Oggi si produce più cibo che mai, ma ancora oltre 900 milioni di esseri umani soffrono la fame. Per aumentare la produzione di cibo a larga scala, si è sviluppata un’agricoltura intensiva, meccanizzata e fortemente inquinante. Il 40% del cibo prodotto a livello mondiale viene sprecato prima ancora di essere consumato
Una vera e propria «road map» fatta di innovazioni agricole e centinaia di progetti già realizzati, per alleviare la povertà globale, migliorare la sicurezza alimentare e favorire la lotta al cambiamento climatico e il mantenimento delle risorse naturali. Questo è quanto contiene lo «State of the World 2011, Nutrire il pianeta», il rapporto annuale realizzato dal Worldwatch Institute e presentato a Roma, durante la giornata mondiale dell’acqua, nell’edizione italiana curata dal Wwf Italia per Edizioni Ambiente.
Oggi si produce più cibo che mai, ma ancora oltre 900 milioni di esseri umani soffrono la fame. La percentuale degli aiuti allo sviluppo dedicata all’agricoltura ha raggiunto il minimo storico del 4%. Per aumentare la produzione di cibo a larga scala, si è sviluppata un’agricoltura intensiva, meccanizzata e fortemente inquinante, che espone a rischio la fertilità dei suoli, l’accessibilità delle risorse idriche, la diversità delle colture, e complessivamente è responsabile di un terzo delle emissioni globali di gas serra. Ma, cosa ancor più grave, è che il 40% del cibo prodotto a livello mondiale viene sprecato prima ancora di essere consumato.

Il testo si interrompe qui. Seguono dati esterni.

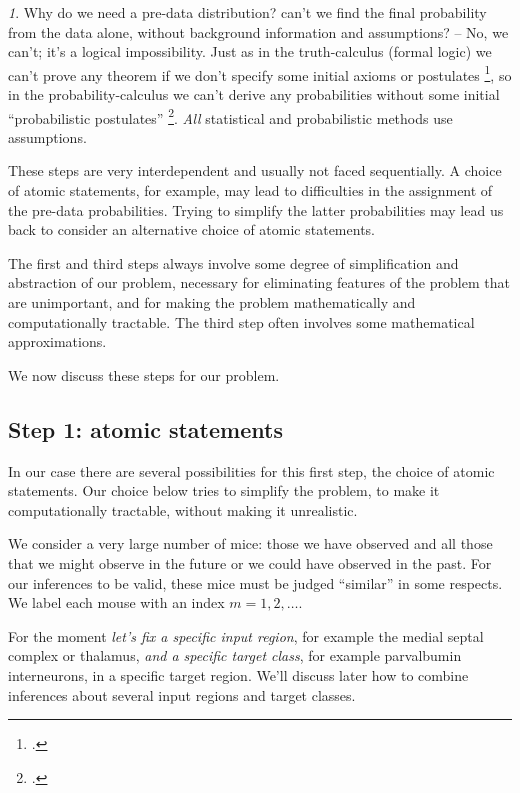 \documentclass[\ifafour a4paper,12pt,\else a5paper,10pt,\fi%
onecolumn,oneside,article,%
british%
]{memoir}
\theoremstyle{remark}
\theoremstyle{innote}
\newtheorem*{innote}{}
\newcommand*{\citep}{\footcites}
\renewcommand*{\|}[1][]{\nonscript\,#1\vert\nonscript\;\mathopen{}}
\newcommand*{\sect}{\S}%
\begin{document}
\begin{innote}
  Why do we need a pre-data distribution? can't we find the final
  probability from the data alone, without background information and
  assumptions? -- No, we can't; it's a logical impossibility. Just as in
  the truth-calculus (formal logic) we can't prove any theorem if we don't
  specify some initial axioms or postulates \citep[\sect~2.1
  p.~43]{barwiseetal1990_r2003}, so in the probability-calculus we can't
  derive any probabilities without some initial \enquote{probabilistic
    postulates} \citep{hailperin2011}[p.~182]{johnson1924}. \emph{All}
  statistical and probabilistic methods use assumptions.
\end{innote}

These steps are very interdependent and usually not faced sequentially. A
choice of atomic statements, for example, may lead to difficulties in the
assignment of the pre-data probabilities. Trying to simplify the latter
probabilities may lead us back to consider an alternative choice of atomic
statements.

The first and third steps always involve some degree of simplification and
abstraction of our problem, necessary for eliminating features of the
problem that are unimportant, and for making the problem mathematically and
computationally tractable. The third step often involves some mathematical
approximations.


\medskip

We now discuss these steps for our problem.


\subsection{Step 1: atomic statements}
\label{sec:step_statements}

In our case there are several possibilities for this first step, the choice
of atomic statements. Our choice below tries to simplify the problem, to
make it computationally tractable, without making it unrealistic.

We consider a very large number of mice: those we have observed and all
those that we might observe in the future or we could have observed in the
past. For our inferences to be valid, these mice must be judged
\enquote{similar} in some respects. We label each mouse with an index
$m=1,2,\dotsc$.

For the moment \emph{let's fix a specific input region}, for example the
medial septal complex or thalamus, \emph{and a specific target class}, for
example parvalbumin interneurons, in a specific target region. We'll
discuss later how to combine inferences about several input regions and target
classes.
\end{document}
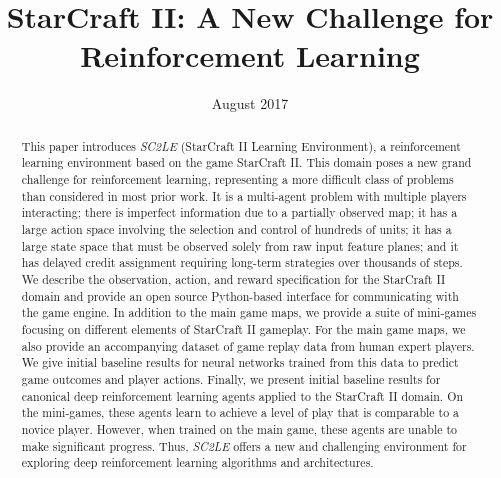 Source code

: \documentclass{article}
\title{StarCraft II: A New Challenge for\\ Reinforcement Learning}
\date{August 2017}
\begin{document}
\frenchspacing 

\maketitle


{\bf{}}

\vskip 0.3in
\begin{abstract}
This paper introduces \emph{SC2LE} (StarCraft II Learning Environment), a reinforcement learning environment based on the game StarCraft II. This domain poses a new grand challenge for reinforcement learning, representing a more difficult class of problems than considered in most prior work. It is a multi-agent problem with multiple players interacting; there is imperfect information due to a partially observed map; it has a large action space involving the selection and control of hundreds of units; it has a large state space that must be observed solely from raw input feature planes; and it has delayed credit assignment requiring long-term strategies over thousands of steps. We describe the observation, action, and reward specification for the StarCraft II domain and provide an open source Python-based interface for communicating with the game engine. In addition to the main game maps, we provide a suite of mini-games focusing on different elements of StarCraft II gameplay.
For the main game maps, we also provide an accompanying dataset of game replay data from human expert players. We give initial baseline results for neural networks trained from this data to predict game outcomes and player actions.
Finally, we present initial baseline results for canonical deep reinforcement learning agents applied to the StarCraft II domain. On the mini-games, these agents learn to achieve a level of play that is comparable to a novice player. However, when trained on the main game, these agents are unable to make significant progress. Thus, \emph{SC2LE} offers a new and challenging environment for exploring deep reinforcement learning algorithms and architectures.
\end{abstract}
\end{document}
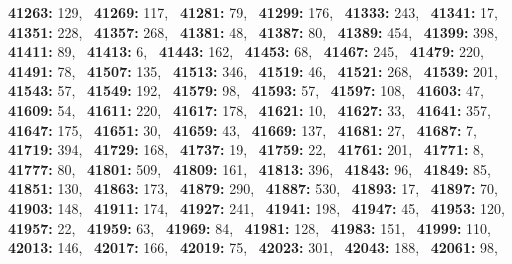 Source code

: \textbf{41263:} 129,\allowbreak~ 
\textbf{41269:} 117,\allowbreak~ 
\textbf{41281:} 79,\allowbreak~ 
\textbf{41299:} 176,\allowbreak~ 
\textbf{41333:} 243,\allowbreak~ 
\textbf{41341:} 17,\allowbreak~ 
\textbf{41351:} 228,\allowbreak~ 
\textbf{41357:} 268,\allowbreak~ 
\textbf{41381:} 48,\allowbreak~ 
\textbf{41387:} 80,\allowbreak~ 
\textbf{41389:} 454,\allowbreak~ 
\textbf{41399:} 398,\allowbreak~ 
\textbf{41411:} 89,\allowbreak~ 
\textbf{41413:} 6,\allowbreak~ 
\textbf{41443:} 162,\allowbreak~ 
\textbf{41453:} 68,\allowbreak~ 
\textbf{41467:} 245,\allowbreak~ 
\textbf{41479:} 220,\allowbreak~ 
\textbf{41491:} 78,\allowbreak~ 
\textbf{41507:} 135,\allowbreak~ 
\textbf{41513:} 346,\allowbreak~ 
\textbf{41519:} 46,\allowbreak~ 
\textbf{41521:} 268,\allowbreak~ 
\textbf{41539:} 201,\allowbreak~ 
\textbf{41543:} 57,\allowbreak~ 
\textbf{41549:} 192,\allowbreak~ 
\textbf{41579:} 98,\allowbreak~ 
\textbf{41593:} 57,\allowbreak~ 
\textbf{41597:} 108,\allowbreak~ 
\textbf{41603:} 47,\allowbreak~ 
\textbf{41609:} 54,\allowbreak~ 
\textbf{41611:} 220,\allowbreak~ 
\textbf{41617:} 178,\allowbreak~ 
\textbf{41621:} 10,\allowbreak~ 
\textbf{41627:} 33,\allowbreak~ 
\textbf{41641:} 357,\allowbreak~ 
\textbf{41647:} 175,\allowbreak~ 
\textbf{41651:} 30,\allowbreak~ 
\textbf{41659:} 43,\allowbreak~ 
\textbf{41669:} 137,\allowbreak~ 
\textbf{41681:} 27,\allowbreak~ 
\textbf{41687:} 7,\allowbreak~ 
\textbf{41719:} 394,\allowbreak~ 
\textbf{41729:} 168,\allowbreak~ 
\textbf{41737:} 19,\allowbreak~ 
\textbf{41759:} 22,\allowbreak~ 
\textbf{41761:} 201,\allowbreak~ 
\textbf{41771:} 8,\allowbreak~ 
\textbf{41777:} 80,\allowbreak~ 
\textbf{41801:} 509,\allowbreak~ 
\textbf{41809:} 161,\allowbreak~ 
\textbf{41813:} 396,\allowbreak~ 
\textbf{41843:} 96,\allowbreak~ 
\textbf{41849:} 85,\allowbreak~ 
\textbf{41851:} 130,\allowbreak~ 
\textbf{41863:} 173,\allowbreak~ 
\textbf{41879:} 290,\allowbreak~ 
\textbf{41887:} 530,\allowbreak~ 
\textbf{41893:} 17,\allowbreak~ 
\textbf{41897:} 70,\allowbreak~ 
\textbf{41903:} 148,\allowbreak~ 
\textbf{41911:} 174,\allowbreak~ 
\textbf{41927:} 241,\allowbreak~ 
\textbf{41941:} 198,\allowbreak~ 
\textbf{41947:} 45,\allowbreak~ 
\textbf{41953:} 120,\allowbreak~ 
\textbf{41957:} 22,\allowbreak~ 
\textbf{41959:} 63,\allowbreak~ 
\textbf{41969:} 84,\allowbreak~ 
\textbf{41981:} 128,\allowbreak~ 
\textbf{41983:} 151,\allowbreak~ 
\textbf{41999:} 110,\allowbreak~ 
\textbf{42013:} 146,\allowbreak~ 
\textbf{42017:} 166,\allowbreak~ 
\textbf{42019:} 75,\allowbreak~ 
\textbf{42023:} 301,\allowbreak~ 
\textbf{42043:} 188,\allowbreak~ 
\textbf{42061:} 98,\allowbreak~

Danielle Nierenberg, co-direttore dello «State of the World 2011», durante la presentazione del volume, ha detto: «Lo “State of the World 2011”, realizzato dopo due anni di ricerche in 25 Paesi africani, racconta le pratiche agricole innovative, a basso costo e sostenibili sotto il profilo ambientale, che applicate localmente possono migliorare la produttività, ridurre gli sprechi e sfamare centinaia di milioni di persone, dando, alle comunità più povere del pianeta, la chiave per vincere la fame nel mondo nel rispetto degli equilibri naturali».
Molti gli esempi da poter analizzare e dai quali trarre insegnamenti per sviluppare applicazioni più sostenibili e maggiormente incentrate sul rispetto del territorio e della dignità degli individui; tra questi, si annoverano: l’agricoltura urbana sviluppata, attraverso tecniche come la coltivazione sui tetti o gli «orti verticali» su sacchi di terra muniti di fori, nella più grande baraccopoli in Kenya, a Nairobi, paese sprovvisto di suoli coltivabili; le innovazioni low cost per sfruttare meglio risorse idriche attraverso l’aspirazione effettuata, ad esempio, con pompe a pedali che, portando in superficie l’acqua rinvenuta anche a parecchi metri di profondità, permettono la fruibilità della risorsa che diversamente sarebbe difficilmente accessibile. Altri esempi si ritrovano in Ruanda, dove la raccolta dell’acqua piovana da tetti e altre superfici, ha portato alla costruzione di centinaia di bacini di raccolta utilizzati per le coltivazioni e in Kenya, dove una migliore gestione del suolo, ha consentito di sfruttare l’acqua piovana e l’umidità del terreno, aumentando la resa dei campi.
Gianfranco Bologna, direttore scientifico del Wwf Italia, che da 24 anni cura l’edizione italiana dello «State of the World», ha dichiarato: «L’agricoltura è giunta a un bivio, la cosiddetta rivoluzione verde, che ha incrementato la produttività agricola con nuove sementi selezionate, input di energia, fertilizzanti e pesticidi, non ha risolto il problema della fame nel mondo e ha comportato pesanti ricadute sui sistemi naturali».
In definitiva, lo «State of the World» individua nuovi modelli agricoli sostenibili, esportabili fuori dall’Africa e perfino nelle grandi città dell’Occidente, in grado di nutrire una popolazione mondiale che nel 2050 arriverà a 9 miliardi di esseri umani e sostenere, contestualmente, gli ecosistemi da cui l’umanità stessa dipende. Oggi, più che mai, è necessario che i nostri pasti siano sani, a ridotto impatto ambientale e in grado di ridurre la spesa sociale a carico degli Stati. Un grande apporto in tal senso può essere dato dallo sviluppo della dieta mediterranea, dove i suoi costituenti basilari, come legumi, frutta e verdura, sono dichiaratamente a basso impatto anche sulla salute del pianeta. Insomma, adottare abitudini alimentari corrette, contribuisce in maniera attiva, oltre che al benessere dell’uomo, alla salvaguardia del pianeta, in termini di risparmio di suolo, risorse energetiche e risorse idriche.